Work to complete
Among the records below, determine how many lines have the word "triggerRefValue" in them; output only the number.

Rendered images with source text
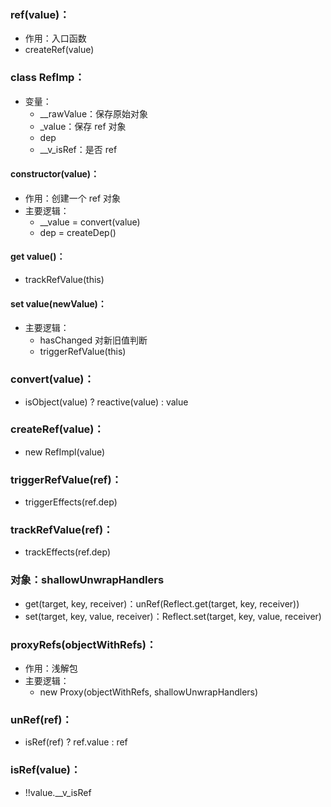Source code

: ### ref(value)：

- 作用：入口函数
- createRef(value)

### class RefImp：

- 变量：
  - \_\_rawValue：保存原始对象
  - \_value：保存 ref 对象
  - dep
  - \_\_v_isRef：是否 ref

#### constructor(value)：

- 作用：创建一个 ref 对象
- 主要逻辑：
  - \_\_value = convert(value)
  - dep = createDep()

#### get value()：

- trackRefValue(this)

#### set value(newValue)：

- 主要逻辑：
  - hasChanged 对新旧值判断
  - triggerRefValue(this)

### convert(value)：

- isObject(value) ? reactive(value) : value

### createRef(value)：

- new RefImpl(value)

### triggerRefValue(ref)：

- triggerEffects(ref.dep)

### trackRefValue(ref)：

- trackEffects(ref.dep)

### 对象：shallowUnwrapHandlers

- get(target, key, receiver)：unRef(Reflect.get(target, key, receiver))
- set(target, key, value, receiver)：Reflect.set(target, key, value, receiver)

### proxyRefs(objectWithRefs)：

- 作用：浅解包
- 主要逻辑：
  - new Proxy(objectWithRefs, shallowUnwrapHandlers)

### unRef(ref)：

- isRef(ref) ? ref.value : ref

### isRef(value)：

- !!value.\_\_v_isRef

Answer for the task
2